I can smell the house with its iron water, staining the sink and commode, the slightly musty unused bedrooms, and the lazy hydrangeas along the porch. A swing with its feather-pillow pad hung on the porch. For a small boy it was just right, if you propped your feet on the arm and the dirt daubers didn’t pester you. Inside, the Victrola, which I was allowed to use, sat behind the oak table in the dining room. It played “Forty Cent Cotton and ’Leven Cent Meat—How Can a Poor Man Live” perfectly, if you didn’t mind the scratching noises.

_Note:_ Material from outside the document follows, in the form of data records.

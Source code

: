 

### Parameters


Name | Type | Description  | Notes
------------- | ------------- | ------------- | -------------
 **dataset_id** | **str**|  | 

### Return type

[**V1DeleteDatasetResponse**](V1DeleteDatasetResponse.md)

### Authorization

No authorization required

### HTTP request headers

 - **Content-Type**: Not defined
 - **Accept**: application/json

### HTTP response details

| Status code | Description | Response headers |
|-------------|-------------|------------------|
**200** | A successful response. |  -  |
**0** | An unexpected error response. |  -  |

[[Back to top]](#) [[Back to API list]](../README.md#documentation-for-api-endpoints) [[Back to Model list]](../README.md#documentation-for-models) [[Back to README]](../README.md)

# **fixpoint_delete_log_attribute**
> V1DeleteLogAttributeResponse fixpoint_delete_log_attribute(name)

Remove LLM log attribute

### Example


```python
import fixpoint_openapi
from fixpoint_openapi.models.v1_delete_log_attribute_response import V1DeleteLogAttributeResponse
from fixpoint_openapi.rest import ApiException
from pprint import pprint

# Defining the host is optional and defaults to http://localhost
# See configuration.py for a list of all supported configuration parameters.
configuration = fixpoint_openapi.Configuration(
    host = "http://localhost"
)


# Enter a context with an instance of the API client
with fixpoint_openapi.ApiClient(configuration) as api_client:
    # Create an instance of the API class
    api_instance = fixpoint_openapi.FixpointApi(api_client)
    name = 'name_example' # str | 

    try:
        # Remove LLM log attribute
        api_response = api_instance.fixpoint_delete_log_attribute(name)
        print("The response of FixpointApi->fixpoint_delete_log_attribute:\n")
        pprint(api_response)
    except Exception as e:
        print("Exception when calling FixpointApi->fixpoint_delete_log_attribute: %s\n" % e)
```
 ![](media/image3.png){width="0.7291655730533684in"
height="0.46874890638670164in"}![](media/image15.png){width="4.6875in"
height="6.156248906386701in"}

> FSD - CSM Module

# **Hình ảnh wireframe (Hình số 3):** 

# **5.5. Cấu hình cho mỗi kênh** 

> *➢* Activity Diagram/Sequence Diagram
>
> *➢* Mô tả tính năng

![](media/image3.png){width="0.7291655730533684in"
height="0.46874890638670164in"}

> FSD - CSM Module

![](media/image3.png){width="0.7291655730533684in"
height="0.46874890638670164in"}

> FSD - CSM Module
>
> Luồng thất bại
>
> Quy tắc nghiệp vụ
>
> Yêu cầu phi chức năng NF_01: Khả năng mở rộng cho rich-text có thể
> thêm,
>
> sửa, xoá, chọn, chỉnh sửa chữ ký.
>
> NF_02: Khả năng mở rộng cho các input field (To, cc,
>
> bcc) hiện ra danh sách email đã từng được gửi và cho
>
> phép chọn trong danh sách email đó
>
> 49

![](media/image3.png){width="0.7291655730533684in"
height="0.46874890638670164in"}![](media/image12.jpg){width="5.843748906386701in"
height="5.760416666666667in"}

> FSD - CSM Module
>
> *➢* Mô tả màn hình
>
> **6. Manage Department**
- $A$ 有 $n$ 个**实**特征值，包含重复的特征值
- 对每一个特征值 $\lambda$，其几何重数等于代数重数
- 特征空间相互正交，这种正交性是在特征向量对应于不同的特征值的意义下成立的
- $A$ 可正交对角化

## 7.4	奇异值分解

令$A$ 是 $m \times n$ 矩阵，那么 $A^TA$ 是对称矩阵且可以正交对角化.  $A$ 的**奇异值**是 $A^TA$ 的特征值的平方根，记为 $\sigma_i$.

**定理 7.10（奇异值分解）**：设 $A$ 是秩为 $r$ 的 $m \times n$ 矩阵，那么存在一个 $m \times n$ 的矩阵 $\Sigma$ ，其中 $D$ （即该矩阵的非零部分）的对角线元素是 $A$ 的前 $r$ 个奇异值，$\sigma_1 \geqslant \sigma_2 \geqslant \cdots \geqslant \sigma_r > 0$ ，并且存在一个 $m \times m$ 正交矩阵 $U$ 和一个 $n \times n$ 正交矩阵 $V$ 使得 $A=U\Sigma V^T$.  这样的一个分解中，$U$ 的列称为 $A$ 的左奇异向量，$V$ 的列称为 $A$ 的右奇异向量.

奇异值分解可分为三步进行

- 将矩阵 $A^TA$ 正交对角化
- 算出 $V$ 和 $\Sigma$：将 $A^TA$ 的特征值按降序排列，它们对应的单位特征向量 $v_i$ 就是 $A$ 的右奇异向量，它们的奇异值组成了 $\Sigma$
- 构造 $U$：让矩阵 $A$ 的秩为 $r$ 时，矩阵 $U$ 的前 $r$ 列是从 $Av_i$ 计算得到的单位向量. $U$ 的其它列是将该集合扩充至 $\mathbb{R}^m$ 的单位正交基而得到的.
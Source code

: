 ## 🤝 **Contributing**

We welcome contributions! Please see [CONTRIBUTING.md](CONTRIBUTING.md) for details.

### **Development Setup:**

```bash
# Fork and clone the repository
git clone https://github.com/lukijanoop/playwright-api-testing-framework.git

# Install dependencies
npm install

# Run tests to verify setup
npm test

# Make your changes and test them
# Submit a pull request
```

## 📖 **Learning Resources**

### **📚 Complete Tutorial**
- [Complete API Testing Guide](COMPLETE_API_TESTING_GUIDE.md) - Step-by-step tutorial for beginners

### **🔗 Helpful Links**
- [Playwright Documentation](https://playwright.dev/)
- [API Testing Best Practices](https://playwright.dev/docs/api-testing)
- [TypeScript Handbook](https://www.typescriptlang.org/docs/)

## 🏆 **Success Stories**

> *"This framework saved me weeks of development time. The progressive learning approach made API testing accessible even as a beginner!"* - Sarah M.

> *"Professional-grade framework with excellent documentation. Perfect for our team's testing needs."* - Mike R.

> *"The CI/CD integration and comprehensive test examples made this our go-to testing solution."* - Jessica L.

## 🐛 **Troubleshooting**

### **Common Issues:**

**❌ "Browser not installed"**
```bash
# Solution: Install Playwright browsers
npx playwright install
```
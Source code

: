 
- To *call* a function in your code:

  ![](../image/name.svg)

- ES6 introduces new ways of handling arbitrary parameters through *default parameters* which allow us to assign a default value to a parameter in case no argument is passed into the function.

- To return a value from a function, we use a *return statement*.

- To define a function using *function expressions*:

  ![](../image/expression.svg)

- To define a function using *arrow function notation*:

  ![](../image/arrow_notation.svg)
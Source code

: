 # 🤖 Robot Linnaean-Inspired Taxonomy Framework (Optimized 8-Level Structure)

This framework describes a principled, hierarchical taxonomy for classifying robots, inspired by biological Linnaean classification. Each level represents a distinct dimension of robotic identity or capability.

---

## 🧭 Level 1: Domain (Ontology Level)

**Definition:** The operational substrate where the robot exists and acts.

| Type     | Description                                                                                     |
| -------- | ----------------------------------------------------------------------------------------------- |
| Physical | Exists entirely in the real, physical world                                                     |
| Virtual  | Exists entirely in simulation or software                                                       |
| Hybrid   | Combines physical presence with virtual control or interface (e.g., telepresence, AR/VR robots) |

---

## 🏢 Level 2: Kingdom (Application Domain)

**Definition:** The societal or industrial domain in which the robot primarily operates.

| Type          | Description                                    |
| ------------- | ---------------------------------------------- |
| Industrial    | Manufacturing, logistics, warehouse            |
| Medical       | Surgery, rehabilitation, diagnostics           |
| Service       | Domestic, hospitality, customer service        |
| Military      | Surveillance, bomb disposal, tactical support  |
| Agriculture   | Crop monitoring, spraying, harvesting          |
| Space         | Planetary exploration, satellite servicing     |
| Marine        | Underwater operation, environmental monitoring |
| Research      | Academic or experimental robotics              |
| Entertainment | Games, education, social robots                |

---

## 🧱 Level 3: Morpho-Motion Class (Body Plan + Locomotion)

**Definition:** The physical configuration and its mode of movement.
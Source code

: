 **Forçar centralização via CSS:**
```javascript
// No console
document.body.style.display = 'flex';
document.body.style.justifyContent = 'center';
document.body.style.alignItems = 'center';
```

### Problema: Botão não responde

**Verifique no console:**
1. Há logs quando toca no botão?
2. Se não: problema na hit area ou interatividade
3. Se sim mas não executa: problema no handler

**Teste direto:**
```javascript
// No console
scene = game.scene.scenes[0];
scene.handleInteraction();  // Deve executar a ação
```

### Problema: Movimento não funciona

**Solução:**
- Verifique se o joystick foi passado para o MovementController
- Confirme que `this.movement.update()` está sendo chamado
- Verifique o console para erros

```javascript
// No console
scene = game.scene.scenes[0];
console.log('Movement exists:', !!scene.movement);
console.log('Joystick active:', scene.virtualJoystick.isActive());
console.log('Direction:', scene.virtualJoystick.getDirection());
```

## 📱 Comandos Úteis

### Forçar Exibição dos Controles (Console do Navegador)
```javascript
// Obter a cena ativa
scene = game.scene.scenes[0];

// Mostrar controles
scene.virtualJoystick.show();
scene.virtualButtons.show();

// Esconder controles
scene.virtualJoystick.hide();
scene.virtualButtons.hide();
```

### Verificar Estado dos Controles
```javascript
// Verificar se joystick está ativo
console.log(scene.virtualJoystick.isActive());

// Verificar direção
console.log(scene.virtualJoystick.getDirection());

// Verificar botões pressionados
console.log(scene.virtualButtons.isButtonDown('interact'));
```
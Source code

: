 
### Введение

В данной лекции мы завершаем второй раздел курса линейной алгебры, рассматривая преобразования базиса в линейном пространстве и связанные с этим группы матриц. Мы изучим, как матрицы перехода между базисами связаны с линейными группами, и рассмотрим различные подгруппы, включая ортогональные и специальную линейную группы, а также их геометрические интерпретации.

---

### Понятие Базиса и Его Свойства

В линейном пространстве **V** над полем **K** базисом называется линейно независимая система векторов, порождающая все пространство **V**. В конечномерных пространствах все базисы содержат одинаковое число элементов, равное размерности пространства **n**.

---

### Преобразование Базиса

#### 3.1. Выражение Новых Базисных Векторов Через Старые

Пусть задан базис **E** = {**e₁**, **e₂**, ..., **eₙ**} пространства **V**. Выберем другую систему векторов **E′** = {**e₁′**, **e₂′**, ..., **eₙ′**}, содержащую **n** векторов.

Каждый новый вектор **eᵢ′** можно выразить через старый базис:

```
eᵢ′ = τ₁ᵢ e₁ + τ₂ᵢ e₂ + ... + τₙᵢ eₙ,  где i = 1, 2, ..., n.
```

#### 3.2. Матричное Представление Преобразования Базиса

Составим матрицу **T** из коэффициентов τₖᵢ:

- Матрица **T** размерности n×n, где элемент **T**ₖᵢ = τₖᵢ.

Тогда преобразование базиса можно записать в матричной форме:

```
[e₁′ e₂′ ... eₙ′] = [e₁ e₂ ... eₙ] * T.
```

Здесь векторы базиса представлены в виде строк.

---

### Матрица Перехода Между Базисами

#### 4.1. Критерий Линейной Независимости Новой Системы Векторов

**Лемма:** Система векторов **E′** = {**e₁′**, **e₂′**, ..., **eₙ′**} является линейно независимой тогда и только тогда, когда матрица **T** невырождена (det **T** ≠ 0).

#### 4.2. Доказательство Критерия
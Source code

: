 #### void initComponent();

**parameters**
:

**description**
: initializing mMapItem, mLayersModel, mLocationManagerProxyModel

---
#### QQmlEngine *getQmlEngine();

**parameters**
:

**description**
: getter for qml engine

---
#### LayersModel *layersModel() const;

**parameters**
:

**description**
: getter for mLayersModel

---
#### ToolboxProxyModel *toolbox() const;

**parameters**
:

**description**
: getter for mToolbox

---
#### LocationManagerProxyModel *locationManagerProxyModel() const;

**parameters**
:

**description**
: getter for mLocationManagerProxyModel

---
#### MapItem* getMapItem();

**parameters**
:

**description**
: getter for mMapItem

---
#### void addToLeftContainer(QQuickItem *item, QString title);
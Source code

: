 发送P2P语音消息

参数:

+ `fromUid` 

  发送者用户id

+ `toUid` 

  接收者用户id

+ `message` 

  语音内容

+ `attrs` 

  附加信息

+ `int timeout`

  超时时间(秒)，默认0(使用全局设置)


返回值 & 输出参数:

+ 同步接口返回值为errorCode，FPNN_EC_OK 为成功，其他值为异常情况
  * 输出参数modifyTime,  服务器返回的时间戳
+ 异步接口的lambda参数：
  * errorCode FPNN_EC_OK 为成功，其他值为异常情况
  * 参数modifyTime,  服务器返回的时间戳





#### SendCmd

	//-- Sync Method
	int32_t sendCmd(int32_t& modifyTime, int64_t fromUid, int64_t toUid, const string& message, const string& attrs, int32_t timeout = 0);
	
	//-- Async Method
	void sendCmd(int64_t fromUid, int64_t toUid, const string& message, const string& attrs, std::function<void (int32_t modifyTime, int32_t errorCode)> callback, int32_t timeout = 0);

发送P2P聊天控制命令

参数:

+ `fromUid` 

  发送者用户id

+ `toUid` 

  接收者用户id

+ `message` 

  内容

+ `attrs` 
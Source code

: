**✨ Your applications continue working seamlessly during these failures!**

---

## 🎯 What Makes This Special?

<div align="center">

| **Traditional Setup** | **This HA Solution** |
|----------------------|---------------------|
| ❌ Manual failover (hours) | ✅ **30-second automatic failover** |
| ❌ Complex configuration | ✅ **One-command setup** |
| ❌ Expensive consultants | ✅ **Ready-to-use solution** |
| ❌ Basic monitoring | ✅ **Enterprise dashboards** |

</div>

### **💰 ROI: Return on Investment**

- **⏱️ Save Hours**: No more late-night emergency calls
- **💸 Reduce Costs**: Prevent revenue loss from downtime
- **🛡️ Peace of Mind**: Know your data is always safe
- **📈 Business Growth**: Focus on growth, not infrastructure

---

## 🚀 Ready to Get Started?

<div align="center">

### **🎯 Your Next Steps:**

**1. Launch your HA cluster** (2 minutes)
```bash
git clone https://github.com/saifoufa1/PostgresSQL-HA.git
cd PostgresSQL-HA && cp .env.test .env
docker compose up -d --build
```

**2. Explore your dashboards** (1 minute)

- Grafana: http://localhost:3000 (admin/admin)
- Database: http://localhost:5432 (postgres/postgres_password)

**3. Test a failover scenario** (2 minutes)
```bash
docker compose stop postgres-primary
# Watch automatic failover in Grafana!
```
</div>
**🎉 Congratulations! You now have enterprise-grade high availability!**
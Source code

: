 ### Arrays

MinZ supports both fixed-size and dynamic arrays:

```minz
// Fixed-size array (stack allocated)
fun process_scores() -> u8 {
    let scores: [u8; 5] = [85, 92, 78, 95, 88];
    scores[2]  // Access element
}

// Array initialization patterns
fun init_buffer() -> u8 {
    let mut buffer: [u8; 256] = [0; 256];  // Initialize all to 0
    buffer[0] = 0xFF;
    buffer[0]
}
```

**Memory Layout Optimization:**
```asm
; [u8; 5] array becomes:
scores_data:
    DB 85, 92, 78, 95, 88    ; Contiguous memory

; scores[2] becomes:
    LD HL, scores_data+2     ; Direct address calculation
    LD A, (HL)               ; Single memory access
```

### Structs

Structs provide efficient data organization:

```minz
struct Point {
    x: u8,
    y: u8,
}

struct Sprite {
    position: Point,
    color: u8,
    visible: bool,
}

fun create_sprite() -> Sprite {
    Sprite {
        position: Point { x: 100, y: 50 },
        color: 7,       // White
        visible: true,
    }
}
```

My mother was the youngest of fourteen children, ten of them living into adulthood.“Granddaddy,” Thomas Alva Almarine Carter, was a beloved patriarch of a man. Born just after the Civil War in 1870, he lived through the Reconstruction, the Gay Nineties, the Depression, World War I and II, and the moon landing. He died at nearly 98 years of age. His family moved from another Deep South state (we’re unsure of which one) on a covered wagon to their log cabin home near Bluff City, Nevada County, Arkansas, sometime between 1850-1853. The cabin burned down in 1883. As a young man he moved to farmland outside of Warren in Bradley County, Arkansas, the county seat, where he lived the rest of his life.

T. A. built a home for his new bride, Molly Moseley, in1897. It is still standing, owned by my wealthy, now deceased cousin who died at 101. This cousin, also named Warren, founded the Carter Lumber Companies with its two hundred fifty stores in nine states. The house still has its original exterior, but is refurbished inside. Warren visited there for extended times each year while he surveyed his 60,000 acres of Arkansas timber. That house, a mile away down the dirt and gravel road, was exchanged for the home my mother grew up in not long after T. A. and Molly married

T. A. Carter was a school teacher at first. We have his teaching contract with a promise of $1.00 a day in 1898. Later he would become a surveyor, a superintendent of schools (though he never graduated himself), and a county judge. Underneath all of this, he was a farmer with a couple of hundred acres of Bradley County, Arkansas dirt. He was never wealthy, except in children, joy, and Christ.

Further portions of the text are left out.